[Dataset entries]
= = = =

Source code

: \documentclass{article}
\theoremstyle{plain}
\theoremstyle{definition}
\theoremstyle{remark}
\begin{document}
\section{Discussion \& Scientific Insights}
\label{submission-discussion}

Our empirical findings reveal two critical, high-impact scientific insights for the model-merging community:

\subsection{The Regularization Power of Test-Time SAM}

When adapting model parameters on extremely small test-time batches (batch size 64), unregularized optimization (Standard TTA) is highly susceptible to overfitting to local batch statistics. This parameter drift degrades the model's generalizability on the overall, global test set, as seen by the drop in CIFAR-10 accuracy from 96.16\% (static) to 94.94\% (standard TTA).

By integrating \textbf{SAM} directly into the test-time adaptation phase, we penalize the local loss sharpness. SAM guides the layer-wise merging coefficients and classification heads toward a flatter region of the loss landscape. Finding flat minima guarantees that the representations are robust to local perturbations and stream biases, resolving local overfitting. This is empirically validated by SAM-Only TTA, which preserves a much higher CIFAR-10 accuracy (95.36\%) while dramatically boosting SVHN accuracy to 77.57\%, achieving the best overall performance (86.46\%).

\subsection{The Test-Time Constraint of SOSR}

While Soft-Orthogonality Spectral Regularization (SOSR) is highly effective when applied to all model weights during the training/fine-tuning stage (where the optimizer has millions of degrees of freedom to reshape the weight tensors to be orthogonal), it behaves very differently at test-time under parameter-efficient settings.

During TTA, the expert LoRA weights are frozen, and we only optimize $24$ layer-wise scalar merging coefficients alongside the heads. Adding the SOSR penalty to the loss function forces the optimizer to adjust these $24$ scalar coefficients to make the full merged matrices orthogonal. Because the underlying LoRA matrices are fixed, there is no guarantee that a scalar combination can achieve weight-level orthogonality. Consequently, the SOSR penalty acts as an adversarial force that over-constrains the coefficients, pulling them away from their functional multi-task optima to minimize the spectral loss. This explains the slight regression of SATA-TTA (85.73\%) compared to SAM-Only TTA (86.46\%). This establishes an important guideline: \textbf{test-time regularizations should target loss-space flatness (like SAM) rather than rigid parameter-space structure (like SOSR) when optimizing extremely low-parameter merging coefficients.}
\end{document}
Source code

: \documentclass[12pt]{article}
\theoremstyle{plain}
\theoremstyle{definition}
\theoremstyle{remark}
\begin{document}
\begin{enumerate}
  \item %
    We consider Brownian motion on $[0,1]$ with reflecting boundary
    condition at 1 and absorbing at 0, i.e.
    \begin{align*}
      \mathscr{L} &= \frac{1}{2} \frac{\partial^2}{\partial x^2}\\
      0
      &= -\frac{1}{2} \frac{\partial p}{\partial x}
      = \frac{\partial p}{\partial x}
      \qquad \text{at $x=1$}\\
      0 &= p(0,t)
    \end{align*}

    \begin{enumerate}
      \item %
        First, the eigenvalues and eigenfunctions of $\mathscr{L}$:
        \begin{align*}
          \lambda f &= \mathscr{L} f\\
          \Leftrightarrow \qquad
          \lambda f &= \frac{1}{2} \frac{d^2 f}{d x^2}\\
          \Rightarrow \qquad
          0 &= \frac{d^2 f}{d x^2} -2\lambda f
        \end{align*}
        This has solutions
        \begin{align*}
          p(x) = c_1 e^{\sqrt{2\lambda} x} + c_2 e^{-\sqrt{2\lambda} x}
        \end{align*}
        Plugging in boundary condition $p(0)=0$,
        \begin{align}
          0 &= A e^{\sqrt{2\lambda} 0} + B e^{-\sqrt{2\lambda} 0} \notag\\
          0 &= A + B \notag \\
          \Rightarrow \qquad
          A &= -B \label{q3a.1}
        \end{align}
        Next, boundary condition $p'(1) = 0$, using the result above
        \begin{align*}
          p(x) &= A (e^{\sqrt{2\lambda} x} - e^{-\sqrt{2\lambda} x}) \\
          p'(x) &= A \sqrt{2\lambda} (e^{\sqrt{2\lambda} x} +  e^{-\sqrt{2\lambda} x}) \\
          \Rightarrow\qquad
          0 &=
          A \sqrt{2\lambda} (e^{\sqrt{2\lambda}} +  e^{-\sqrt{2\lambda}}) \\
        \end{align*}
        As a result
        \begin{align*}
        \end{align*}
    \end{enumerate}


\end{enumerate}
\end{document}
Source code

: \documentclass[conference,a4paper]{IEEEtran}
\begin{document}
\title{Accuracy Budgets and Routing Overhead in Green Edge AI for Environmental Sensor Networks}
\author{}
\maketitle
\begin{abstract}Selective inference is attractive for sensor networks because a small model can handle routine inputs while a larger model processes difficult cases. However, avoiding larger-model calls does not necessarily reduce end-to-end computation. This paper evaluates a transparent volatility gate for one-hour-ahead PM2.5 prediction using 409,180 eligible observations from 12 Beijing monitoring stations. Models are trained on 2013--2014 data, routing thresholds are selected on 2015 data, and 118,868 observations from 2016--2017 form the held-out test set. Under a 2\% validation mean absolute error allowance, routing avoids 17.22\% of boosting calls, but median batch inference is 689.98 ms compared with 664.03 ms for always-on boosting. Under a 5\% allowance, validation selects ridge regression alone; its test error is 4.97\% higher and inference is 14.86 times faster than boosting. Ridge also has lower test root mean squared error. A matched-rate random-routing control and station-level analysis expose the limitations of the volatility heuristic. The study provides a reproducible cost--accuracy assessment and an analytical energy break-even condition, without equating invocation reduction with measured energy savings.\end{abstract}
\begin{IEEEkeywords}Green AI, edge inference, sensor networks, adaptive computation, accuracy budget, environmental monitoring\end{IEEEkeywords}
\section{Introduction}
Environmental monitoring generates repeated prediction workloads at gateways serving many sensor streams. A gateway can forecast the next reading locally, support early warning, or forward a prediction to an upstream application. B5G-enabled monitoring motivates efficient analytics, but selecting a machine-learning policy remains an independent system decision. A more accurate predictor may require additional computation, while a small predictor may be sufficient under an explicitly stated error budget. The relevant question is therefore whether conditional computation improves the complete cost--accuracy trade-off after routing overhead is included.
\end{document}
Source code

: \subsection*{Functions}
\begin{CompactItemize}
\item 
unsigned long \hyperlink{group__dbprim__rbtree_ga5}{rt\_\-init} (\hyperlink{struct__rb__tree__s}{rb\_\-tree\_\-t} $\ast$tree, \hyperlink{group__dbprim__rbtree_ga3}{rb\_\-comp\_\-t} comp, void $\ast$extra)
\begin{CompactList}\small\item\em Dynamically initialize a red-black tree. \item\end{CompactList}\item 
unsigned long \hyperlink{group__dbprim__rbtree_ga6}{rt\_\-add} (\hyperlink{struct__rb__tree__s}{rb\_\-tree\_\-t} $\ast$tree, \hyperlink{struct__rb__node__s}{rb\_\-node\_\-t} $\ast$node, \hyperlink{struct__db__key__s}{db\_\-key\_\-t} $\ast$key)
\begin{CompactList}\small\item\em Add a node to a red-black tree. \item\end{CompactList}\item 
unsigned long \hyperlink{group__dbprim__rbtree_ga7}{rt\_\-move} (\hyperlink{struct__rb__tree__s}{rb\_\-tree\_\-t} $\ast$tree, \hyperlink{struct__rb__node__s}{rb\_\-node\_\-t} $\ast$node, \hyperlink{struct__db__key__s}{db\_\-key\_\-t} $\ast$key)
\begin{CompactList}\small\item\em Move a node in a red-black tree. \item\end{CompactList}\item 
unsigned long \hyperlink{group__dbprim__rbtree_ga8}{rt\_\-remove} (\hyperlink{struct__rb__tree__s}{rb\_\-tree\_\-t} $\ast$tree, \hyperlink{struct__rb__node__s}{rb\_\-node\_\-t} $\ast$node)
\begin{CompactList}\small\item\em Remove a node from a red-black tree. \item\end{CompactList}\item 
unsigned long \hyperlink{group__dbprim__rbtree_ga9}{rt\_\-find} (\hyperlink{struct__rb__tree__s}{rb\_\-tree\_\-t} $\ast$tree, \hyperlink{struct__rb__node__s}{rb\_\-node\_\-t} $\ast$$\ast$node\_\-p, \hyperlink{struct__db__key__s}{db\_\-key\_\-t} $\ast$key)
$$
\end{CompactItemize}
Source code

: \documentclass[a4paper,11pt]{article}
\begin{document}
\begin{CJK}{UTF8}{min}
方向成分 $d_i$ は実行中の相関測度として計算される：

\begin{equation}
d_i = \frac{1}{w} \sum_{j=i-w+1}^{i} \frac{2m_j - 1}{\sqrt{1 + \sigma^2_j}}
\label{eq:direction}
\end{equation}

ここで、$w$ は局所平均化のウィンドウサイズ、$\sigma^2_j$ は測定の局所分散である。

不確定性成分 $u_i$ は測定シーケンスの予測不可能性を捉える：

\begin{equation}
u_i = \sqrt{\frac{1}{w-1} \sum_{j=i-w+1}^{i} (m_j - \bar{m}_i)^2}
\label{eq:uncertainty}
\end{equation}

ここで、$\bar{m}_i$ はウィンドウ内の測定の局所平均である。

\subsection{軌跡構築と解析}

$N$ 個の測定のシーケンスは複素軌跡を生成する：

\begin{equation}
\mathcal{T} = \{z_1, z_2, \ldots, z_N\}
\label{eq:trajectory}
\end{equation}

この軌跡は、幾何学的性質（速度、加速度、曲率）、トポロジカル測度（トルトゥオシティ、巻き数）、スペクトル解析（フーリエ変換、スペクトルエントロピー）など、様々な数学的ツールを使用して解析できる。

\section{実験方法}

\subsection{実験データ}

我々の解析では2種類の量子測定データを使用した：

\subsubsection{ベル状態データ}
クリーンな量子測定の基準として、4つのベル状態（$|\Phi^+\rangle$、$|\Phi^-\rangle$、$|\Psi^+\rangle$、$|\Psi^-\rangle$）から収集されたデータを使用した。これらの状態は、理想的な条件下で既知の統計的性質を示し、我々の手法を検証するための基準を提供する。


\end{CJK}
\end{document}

= = = =

__WORK TO COMPLETE__
The word "frac" appears in some lines of the records. Please work out how many and reply with that number only.

__SOLUTION BELOW__
7